Exercise requirements: Look through the entries and count each line that includes the string "money". Reply with the number alone.
---------- Exercise materials ----------
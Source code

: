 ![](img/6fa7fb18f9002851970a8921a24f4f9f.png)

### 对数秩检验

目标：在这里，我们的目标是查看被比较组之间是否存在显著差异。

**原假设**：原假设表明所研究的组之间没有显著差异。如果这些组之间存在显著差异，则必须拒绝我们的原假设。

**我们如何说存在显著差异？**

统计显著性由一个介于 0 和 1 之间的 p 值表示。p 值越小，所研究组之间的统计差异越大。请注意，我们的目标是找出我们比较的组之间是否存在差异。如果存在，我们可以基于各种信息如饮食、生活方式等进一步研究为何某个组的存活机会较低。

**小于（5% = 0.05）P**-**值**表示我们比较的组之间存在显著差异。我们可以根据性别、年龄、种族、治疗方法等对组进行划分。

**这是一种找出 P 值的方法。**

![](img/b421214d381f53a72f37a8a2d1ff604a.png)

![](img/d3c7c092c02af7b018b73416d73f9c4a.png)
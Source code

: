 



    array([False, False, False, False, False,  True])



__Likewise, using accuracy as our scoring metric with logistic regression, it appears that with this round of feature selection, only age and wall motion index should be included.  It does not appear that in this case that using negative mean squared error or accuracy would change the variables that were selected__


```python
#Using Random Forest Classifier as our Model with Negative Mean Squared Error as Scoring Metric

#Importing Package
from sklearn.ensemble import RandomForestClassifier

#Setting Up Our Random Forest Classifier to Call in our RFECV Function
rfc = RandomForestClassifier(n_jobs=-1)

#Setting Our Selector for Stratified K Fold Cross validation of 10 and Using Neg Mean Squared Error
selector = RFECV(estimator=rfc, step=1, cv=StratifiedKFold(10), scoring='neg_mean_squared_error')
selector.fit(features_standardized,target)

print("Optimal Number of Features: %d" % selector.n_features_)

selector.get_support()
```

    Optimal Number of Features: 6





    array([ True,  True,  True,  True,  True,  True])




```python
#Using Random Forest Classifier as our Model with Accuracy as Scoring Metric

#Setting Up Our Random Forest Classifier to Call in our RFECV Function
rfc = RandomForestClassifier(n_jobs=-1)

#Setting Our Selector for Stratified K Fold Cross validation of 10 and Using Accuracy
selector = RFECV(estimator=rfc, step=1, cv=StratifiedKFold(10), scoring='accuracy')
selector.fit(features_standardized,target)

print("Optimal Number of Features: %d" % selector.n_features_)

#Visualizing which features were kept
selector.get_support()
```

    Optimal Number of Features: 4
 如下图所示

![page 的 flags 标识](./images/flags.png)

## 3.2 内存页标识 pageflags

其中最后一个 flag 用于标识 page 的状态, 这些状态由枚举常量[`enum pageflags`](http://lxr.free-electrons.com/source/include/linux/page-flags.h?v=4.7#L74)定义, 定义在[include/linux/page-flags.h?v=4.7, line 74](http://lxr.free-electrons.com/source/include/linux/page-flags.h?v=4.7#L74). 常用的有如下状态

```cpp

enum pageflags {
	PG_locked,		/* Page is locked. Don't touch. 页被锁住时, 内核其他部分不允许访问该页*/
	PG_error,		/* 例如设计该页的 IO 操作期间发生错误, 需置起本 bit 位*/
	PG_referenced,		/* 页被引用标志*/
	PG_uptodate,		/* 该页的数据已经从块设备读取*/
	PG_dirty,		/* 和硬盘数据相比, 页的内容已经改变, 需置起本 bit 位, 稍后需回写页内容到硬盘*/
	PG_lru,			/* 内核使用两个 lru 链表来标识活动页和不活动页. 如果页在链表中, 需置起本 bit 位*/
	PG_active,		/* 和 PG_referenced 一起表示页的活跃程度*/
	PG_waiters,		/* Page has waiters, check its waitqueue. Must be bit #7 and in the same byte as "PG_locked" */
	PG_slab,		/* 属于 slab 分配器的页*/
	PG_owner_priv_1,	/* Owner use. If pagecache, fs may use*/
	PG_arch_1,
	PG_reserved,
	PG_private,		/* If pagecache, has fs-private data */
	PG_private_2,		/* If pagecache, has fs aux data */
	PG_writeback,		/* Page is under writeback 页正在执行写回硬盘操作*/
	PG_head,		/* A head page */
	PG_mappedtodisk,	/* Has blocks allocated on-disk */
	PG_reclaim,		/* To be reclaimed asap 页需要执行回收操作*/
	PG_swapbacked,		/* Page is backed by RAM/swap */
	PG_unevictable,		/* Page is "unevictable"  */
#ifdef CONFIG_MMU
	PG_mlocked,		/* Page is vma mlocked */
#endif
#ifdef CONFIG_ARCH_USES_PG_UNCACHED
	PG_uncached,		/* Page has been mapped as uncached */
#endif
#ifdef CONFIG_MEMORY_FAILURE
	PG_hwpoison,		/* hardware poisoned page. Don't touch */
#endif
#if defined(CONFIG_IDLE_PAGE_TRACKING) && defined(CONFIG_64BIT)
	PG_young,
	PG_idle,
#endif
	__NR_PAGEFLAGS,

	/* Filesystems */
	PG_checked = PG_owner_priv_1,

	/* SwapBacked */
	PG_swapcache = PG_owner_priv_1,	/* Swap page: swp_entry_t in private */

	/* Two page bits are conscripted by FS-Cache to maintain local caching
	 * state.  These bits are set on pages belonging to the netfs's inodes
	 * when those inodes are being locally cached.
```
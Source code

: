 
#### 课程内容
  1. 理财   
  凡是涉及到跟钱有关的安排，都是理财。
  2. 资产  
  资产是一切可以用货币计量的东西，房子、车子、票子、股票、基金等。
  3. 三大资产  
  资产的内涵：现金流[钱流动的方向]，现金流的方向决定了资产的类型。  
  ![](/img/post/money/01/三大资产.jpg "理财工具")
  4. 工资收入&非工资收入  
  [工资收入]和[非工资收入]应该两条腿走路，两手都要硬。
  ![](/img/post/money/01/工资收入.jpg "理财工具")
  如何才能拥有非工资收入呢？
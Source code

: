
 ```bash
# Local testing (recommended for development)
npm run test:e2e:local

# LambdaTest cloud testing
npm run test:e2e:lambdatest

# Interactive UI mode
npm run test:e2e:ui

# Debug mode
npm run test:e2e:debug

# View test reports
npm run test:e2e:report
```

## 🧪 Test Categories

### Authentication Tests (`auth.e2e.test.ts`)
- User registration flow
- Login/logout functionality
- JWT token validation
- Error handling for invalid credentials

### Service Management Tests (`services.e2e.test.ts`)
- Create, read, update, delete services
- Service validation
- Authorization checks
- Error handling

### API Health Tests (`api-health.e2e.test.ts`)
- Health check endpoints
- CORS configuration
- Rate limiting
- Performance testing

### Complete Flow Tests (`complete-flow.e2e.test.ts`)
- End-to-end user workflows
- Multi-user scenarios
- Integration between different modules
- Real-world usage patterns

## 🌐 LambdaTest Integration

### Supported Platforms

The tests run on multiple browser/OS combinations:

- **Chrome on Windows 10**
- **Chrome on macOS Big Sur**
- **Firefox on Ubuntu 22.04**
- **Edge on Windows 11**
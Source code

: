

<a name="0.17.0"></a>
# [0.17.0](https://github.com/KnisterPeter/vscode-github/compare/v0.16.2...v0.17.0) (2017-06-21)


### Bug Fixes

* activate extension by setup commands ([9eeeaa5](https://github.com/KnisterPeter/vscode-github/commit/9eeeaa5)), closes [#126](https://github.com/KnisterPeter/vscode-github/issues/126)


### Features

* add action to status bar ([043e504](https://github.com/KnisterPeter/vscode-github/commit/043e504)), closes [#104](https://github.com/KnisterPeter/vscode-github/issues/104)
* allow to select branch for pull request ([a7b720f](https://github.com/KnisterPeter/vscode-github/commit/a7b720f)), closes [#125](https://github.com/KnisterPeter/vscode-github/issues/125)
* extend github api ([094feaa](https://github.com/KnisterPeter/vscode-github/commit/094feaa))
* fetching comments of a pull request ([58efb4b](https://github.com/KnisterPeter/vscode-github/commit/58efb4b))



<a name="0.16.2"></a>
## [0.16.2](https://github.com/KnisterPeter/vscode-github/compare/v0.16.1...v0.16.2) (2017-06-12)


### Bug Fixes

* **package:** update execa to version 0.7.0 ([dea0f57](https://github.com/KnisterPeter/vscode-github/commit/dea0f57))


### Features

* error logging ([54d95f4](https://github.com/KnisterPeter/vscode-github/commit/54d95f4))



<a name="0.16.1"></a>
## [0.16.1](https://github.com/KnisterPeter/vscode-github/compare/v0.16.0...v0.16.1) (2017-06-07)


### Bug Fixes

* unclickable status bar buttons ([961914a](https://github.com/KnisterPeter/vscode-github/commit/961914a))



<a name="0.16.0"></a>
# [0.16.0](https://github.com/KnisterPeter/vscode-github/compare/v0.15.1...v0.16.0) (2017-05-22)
----------
Response below: 2